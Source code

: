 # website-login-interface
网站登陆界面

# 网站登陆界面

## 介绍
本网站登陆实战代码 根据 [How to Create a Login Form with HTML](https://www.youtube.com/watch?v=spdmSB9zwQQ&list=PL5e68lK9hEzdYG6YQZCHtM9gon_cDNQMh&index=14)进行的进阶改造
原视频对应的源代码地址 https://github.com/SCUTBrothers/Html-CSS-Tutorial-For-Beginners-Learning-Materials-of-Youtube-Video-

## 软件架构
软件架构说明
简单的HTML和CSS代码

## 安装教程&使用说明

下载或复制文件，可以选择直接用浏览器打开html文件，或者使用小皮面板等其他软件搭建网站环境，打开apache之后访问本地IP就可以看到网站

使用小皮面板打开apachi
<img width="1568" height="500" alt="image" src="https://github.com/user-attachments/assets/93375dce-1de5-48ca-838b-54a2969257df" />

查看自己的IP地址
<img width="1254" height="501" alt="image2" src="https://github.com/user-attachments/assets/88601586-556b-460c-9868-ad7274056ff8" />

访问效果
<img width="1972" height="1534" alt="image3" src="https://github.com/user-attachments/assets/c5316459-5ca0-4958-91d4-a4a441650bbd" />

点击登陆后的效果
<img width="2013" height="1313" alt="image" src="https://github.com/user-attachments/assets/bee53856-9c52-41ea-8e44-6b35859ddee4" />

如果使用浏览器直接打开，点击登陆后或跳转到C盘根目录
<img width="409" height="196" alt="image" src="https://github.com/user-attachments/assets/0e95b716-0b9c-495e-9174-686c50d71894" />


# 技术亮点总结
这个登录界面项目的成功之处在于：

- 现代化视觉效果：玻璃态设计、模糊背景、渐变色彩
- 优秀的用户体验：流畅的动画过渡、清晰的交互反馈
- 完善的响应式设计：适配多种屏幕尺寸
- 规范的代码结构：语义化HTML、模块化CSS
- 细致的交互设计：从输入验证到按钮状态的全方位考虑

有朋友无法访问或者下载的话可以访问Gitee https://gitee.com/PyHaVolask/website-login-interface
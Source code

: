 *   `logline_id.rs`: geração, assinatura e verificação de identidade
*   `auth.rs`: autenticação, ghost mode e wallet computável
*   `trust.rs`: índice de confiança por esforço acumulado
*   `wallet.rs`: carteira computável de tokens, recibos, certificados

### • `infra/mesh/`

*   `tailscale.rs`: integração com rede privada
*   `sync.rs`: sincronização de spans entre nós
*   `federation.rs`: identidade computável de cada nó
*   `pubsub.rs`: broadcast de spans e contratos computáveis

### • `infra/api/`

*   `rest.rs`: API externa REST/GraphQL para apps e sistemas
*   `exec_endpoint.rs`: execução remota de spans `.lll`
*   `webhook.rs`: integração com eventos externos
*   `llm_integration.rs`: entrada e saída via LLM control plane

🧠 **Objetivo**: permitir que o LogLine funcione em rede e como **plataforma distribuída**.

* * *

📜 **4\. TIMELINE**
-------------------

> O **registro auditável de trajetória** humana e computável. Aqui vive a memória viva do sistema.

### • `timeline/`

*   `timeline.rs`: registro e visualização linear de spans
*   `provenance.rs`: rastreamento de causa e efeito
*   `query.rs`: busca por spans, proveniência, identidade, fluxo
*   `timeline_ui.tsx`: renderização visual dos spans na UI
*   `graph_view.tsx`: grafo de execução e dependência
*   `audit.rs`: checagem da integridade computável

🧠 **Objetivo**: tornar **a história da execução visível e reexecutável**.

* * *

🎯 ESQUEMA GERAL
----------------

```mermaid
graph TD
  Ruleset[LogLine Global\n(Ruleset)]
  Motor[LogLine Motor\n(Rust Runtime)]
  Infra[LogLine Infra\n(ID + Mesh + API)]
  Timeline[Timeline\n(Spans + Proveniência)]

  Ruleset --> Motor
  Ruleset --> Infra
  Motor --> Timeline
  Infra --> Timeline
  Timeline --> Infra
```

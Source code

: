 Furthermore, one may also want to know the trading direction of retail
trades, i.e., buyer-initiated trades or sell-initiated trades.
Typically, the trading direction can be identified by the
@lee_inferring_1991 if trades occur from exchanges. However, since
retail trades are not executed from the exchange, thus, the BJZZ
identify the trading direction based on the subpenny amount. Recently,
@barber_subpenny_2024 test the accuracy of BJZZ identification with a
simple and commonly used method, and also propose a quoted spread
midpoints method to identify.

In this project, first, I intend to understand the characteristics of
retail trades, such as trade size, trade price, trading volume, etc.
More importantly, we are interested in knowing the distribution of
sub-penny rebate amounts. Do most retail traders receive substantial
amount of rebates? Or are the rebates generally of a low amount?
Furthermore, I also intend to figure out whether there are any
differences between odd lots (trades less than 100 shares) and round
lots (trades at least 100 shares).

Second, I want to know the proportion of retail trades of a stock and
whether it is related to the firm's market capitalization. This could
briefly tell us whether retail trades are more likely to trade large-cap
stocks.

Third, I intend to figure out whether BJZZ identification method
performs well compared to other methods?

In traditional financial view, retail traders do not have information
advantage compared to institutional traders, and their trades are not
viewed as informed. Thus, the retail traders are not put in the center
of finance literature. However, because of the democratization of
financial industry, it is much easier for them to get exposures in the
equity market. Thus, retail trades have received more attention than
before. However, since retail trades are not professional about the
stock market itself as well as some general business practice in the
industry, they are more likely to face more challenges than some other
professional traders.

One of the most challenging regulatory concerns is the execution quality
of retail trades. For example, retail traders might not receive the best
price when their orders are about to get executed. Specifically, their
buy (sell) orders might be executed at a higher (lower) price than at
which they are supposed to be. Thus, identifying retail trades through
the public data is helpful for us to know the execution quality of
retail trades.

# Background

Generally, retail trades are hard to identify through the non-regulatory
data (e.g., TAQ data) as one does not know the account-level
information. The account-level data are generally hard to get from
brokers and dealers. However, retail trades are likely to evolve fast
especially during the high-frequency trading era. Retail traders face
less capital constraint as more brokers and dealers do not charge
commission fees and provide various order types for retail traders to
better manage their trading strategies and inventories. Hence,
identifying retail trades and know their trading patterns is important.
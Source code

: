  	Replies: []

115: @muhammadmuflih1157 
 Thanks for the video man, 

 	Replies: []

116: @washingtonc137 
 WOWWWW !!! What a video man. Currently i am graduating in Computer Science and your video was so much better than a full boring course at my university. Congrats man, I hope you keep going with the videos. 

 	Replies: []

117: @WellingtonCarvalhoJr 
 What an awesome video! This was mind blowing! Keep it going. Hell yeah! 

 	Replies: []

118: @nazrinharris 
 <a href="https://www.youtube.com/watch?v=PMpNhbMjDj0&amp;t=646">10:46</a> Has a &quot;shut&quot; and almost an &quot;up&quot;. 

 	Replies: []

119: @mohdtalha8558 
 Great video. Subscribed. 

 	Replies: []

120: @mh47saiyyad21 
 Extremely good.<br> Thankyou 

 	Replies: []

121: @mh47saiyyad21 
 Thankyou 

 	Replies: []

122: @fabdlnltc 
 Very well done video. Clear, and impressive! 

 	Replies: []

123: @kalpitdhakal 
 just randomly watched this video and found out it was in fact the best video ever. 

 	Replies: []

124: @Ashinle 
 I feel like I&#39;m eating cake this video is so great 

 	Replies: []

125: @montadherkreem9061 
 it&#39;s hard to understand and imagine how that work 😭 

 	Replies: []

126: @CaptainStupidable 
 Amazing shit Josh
• • • •
**Aim of the exercise**:
Everything from the first line of the data through the line holding "## 安装教程&使用说明" should be output exactly, and no other lines.

**Task response**:
Source code

: # website-login-interface
网站登陆界面

# 网站登陆界面

## 介绍
本网站登陆实战代码 根据 [How to Create a Login Form with HTML](https://www.youtube.com/watch?v=spdmSB9zwQQ&list=PL5e68lK9hEzdYG6YQZCHtM9gon_cDNQMh&index=14)进行的进阶改造
原视频对应的源代码地址 https://github.com/SCUTBrothers/Html-CSS-Tutorial-For-Beginners-Learning-Materials-of-Youtube-Video-

## 软件架构
软件架构说明
简单的HTML和CSS代码

## 安装教程&使用说明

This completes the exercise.